9/2/12

SEMI/ANTI JOINS


SEMI JOIN

A “semi-join” between two tables returns rows from the first table where one or more matches
are found in the second table.

Semi-joins are written using the EXISTS or IN constructs.

a semi-join can be performed using the nested loops, hash join, or merge join algorithms

Oracle provides the NL_SJ, HASH_SJ, and MERGE_SJ hints in order for you to manipulate the semi-join process if you need to. The hint is applied to the subquery of the EXISTS or IN clause, not the main body of the query itself.

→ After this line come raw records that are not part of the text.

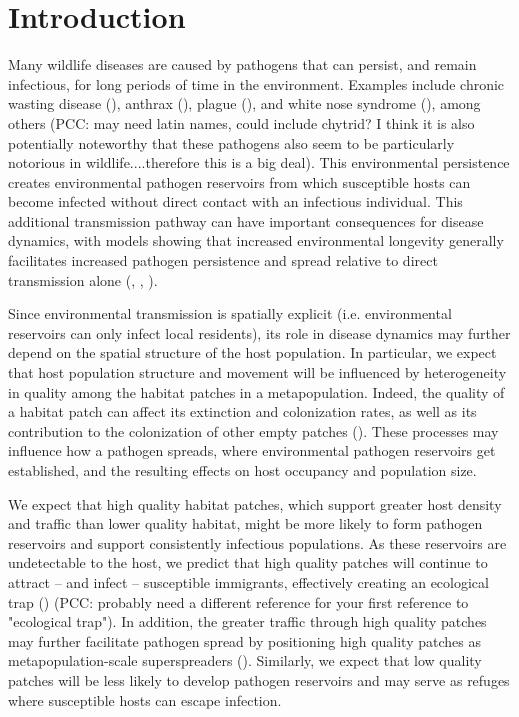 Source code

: \documentclass{article}
\begin{document}
\section{Introduction}
\label{intro}

Many wildlife diseases are caused by pathogens that can persist, and remain infectious, for long periods of time in the environment.  Examples include chronic wasting disease (\cite{Miller2006}), anthrax (\cite{Dragon1995}), plague (\cite{Eisen2008}), and white nose syndrome (\cite{Lindner2011}), among others (PCC: may need latin names, could include chytrid? I think it is also potentially noteworthy that these pathogens also seem to be particularly notorious in wildlife....therefore this is a big deal).  This environmental persistence creates environmental pathogen reservoirs from which susceptible hosts can become infected without direct contact with an infectious individual.  This additional transmission pathway can have important consequences for disease dynamics, with models showing that increased environmental longevity generally facilitates increased pathogen persistence and spread relative to direct transmission alone (\cite{Almberg2011}, \cite{Sharp2011}, \cite{Breban2009}). 

Since environmental transmission is spatially explicit (i.e. environmental reservoirs can only infect local residents), its role in disease dynamics may further depend on the spatial structure of the host population.  In particular, we expect that host population structure and movement will be influenced by heterogeneity in quality among the habitat patches in a metapopulation.  Indeed, the quality of a habitat patch can affect its extinction and colonization rates, as well as its contribution to the colonization of other empty patches (\cite{Moilanen1998}).  These processes may influence how a pathogen spreads, where environmental pathogen reservoirs get established, and the resulting effects on host occupancy and population size.  

We expect that high quality habitat patches, which support greater host density and traffic than lower quality habitat, might be more likely to form pathogen reservoirs and support consistently infectious populations.  As these reservoirs are undetectable to the host, we predict that high quality patches will continue to attract -- and infect -- susceptible immigrants, effectively creating an ecological trap (\cite{Almberg2011}) (PCC: probably need a different reference for your first reference to "ecological trap").  In addition, the greater traffic through high quality patches may further facilitate pathogen spread by positioning high quality patches as metapopulation-scale superspreaders (\cite{Paull2012}).  Similarly, we expect that low quality patches will be less likely to develop pathogen reservoirs and may serve as refuges where susceptible hosts can escape infection.  
\end{document}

if the MAIN query is more selective i.e returns less number of rows then its better to use EXIST
if the subquery is more selective then its better to use "IN" operator.

ANTI JOIN:

An “anti-join” between two tables returns rows from the first table where no matches are found in the second table. Anti-joins are written using the NOT EXISTS or NOT IN constructs.

if the subquery of "NOT IN" results at least one NULL value then entire NOT IN will be false
and we will not get any results, But "NOT EXIST" will consider NULL as value and returns the value.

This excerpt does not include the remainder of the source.